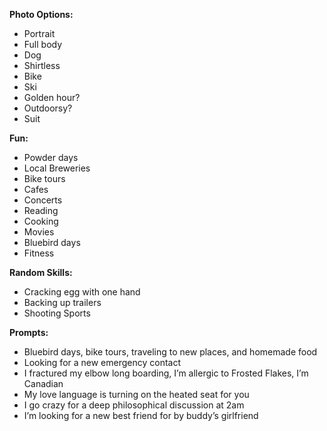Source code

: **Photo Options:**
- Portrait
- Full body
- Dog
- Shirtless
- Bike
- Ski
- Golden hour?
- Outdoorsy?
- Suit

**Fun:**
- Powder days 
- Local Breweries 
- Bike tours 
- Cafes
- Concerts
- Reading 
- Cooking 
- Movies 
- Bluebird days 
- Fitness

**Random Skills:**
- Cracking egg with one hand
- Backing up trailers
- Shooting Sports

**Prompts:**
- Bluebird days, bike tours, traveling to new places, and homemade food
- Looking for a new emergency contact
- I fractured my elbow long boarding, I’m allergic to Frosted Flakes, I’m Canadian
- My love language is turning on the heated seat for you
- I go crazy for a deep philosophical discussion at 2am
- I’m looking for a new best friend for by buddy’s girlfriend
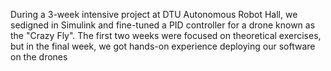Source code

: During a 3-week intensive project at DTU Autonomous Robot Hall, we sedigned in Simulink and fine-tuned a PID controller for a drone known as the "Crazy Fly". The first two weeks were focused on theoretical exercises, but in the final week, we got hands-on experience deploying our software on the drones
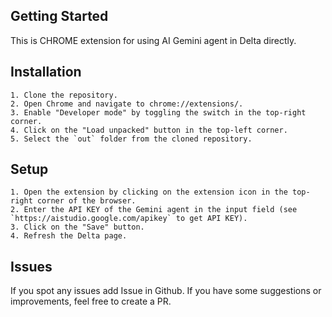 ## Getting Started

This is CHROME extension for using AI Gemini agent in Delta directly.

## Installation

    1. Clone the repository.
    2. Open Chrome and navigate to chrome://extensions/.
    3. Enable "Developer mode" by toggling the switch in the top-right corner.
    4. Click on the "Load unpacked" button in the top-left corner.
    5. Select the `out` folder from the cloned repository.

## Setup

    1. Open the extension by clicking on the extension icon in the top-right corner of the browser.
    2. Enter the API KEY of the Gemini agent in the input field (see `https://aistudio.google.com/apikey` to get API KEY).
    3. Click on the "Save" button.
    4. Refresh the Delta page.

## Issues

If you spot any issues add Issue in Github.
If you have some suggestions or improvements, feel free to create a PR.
※
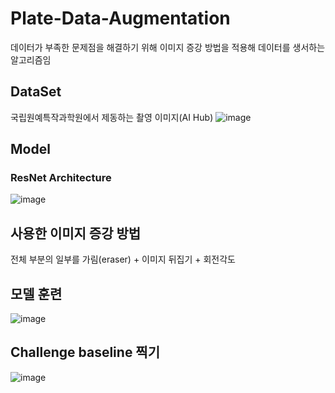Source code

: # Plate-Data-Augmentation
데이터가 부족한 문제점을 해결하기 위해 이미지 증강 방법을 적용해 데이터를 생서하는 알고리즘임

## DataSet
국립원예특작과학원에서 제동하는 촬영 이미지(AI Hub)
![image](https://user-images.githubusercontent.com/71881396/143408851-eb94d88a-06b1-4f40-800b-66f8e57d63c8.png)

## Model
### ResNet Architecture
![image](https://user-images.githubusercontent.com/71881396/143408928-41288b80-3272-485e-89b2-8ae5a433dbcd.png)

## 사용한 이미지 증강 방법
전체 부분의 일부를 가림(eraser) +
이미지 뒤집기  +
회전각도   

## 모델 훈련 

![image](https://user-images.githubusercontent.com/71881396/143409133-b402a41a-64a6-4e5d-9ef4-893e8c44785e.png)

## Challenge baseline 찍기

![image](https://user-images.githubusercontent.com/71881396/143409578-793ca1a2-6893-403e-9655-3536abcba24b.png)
※
TO DO:
Above are the records; copy exactly the lines from the line with "- Golden hour?" through the line with "- Shooting Sports", both included.

TASK SOLUTION:
- Golden hour?
- Outdoorsy?
- Suit

**Fun:**
- Powder days 
- Local Breweries 
- Bike tours 
- Cafes
- Concerts
- Reading 
- Cooking 
- Movies 
- Bluebird days 
- Fitness

**Random Skills:**
- Cracking egg with one hand
- Backing up trailers
- Shooting Sports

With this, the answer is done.